Le ton d'Archibald perd en légèreté, et une moue inquiète déforme son visage : en cet instant précis, on sait qu'il n'est pas le gamin puéril qu'il a joué plus tôt, et le poids du monde semble peser sur ses épaules. Dans ses yeux, Maïeul a l'impression de se voir lui, plus jeune, quand il faisait tout pour que son père le punisse, comme il l'aurait fait avant la mort tragique de son épouse. À cette période, il était vraiment sur une pente savonneuse... si savonneuse qu'il s'y était pété la gueule et avait failli passer l'arme à gauche.

Maïeul est soudain triste pour Archibald, et furieux contre lui-même. Pour commencer, son petit frère avait semblé grandir subitement à la mort de leur mère, alors que lui semblait avoir régressé et refusait de grandir sans figure maternelle. Il aurait dû simplement avoir à gérer son deuil, mais il avait été là, avec leur père, pour l'aider à se sortir du pétrin dans lequel il s'était fourré. Et quelques mois après avoir perdu sa mère, il avait failli perdre son grand frère : il ne s'en serait pas relevé, Maïeul en avait la certitude, là, tout de suite, en plongeant dans les méandres de l'âme apeurée d'Archibald, par le biais de ses magnifiques yeux verts.
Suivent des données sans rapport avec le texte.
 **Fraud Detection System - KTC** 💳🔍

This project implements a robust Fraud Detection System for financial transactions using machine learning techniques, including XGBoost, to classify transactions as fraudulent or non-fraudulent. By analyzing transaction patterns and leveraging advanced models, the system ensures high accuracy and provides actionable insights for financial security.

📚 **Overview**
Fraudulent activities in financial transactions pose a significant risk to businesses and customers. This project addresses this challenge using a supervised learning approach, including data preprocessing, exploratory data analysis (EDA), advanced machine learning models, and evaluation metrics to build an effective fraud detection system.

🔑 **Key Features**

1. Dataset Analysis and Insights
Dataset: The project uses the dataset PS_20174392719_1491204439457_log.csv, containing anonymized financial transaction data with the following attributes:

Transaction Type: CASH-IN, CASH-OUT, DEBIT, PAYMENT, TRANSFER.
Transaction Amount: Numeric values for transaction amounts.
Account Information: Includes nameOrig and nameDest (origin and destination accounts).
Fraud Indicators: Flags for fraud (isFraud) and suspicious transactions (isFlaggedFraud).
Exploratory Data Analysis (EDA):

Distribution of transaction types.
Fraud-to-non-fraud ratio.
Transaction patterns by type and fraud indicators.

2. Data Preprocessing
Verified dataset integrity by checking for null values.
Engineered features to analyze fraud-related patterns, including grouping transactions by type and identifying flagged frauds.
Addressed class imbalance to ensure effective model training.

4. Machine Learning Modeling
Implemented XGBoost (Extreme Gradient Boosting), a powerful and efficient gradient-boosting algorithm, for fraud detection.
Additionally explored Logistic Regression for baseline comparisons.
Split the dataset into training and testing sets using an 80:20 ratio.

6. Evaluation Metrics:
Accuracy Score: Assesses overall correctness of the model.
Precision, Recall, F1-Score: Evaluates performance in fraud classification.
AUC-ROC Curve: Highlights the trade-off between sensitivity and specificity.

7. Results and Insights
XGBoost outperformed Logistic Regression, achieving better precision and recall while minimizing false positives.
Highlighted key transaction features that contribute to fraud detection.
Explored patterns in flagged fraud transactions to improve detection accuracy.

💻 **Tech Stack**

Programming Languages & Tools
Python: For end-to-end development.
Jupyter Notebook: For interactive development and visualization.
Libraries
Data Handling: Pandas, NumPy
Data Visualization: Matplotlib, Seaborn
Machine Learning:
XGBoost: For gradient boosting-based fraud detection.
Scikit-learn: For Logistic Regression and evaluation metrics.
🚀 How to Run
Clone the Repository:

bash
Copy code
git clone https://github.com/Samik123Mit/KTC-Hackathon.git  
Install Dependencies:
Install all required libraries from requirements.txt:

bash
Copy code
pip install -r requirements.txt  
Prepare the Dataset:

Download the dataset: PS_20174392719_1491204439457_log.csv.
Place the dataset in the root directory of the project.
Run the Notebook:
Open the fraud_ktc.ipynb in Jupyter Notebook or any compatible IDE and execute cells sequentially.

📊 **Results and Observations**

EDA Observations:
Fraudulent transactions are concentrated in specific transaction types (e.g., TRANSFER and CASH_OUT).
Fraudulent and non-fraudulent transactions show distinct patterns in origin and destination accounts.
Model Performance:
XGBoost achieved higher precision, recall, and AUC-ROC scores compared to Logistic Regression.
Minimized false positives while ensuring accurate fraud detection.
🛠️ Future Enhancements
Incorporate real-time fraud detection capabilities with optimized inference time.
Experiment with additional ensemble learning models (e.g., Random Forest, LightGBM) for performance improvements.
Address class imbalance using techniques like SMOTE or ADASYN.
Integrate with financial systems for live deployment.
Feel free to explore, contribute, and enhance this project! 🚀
— Je n'ai rien fait de mal, je te le jure... J'ai... Je... Tu... Elle... Oh, et puis merde ! Tu crois au coup de foudre ? Je crois que... Je la connais pas, mais... je la connais par cœur... C'est si indescriptible ! Elle occuperait encore cette chambre si la fenêtre n'était pas cassée, et je voulais la voir...

Archibald semble à la fois perturbé et rassuré. L'amour. Ce n'est que ça. Mais alors pourquoi a-t-il la sensation que non, justement, ce n'est pas que ça ?

— Elle s'appelle comment, l'heureuse élue ?

— Myranda... avec un y, pas avec un i, ne peut s'empêcher de préciser Maïeul avec un petit sourire amusé empreint de nostalgie.

— Et donc tu veux être tout seul ici parce que... ?

— C'est sa chambre, triple buse ! souffle Maïeul en levant les yeux au ciel et les bras en l'air en signe d'exaspération. Tu veux que j'foute quoi ici, sinon ‽

— Tu fouillais dans ses dessous ? Ils sont sexys ? demande Archibald, taquin. Elle est où, ta fameuse Myranda ? Elle est jolie ? s'emballe-t-il ensuite.

— Chhhhhhhhhhhhh tu vas alerter son père ! Il sait pas que je la connais ! J'étais passé par la fenêtre pour récupérer notre ballon quand tu est parti comme une poule mouillée !

Archibald attend en l'observant fixement, les bras croisés, un sourire qui l'invite à lui répondre sur le visage.

— Oui, elle est très jolie... concède Maïeul en rougissant. Mais dis-moi comment tu as su que je voulais être seul ? T'es allé jusqu'à te blesser pour m'aider, sérieux, tu y vas fort ! J'ai flippé ma race !

Archibald passe sa main gauche derrière sa tête, puis le long de sa nuque avec un grand sourire, l'air gêné.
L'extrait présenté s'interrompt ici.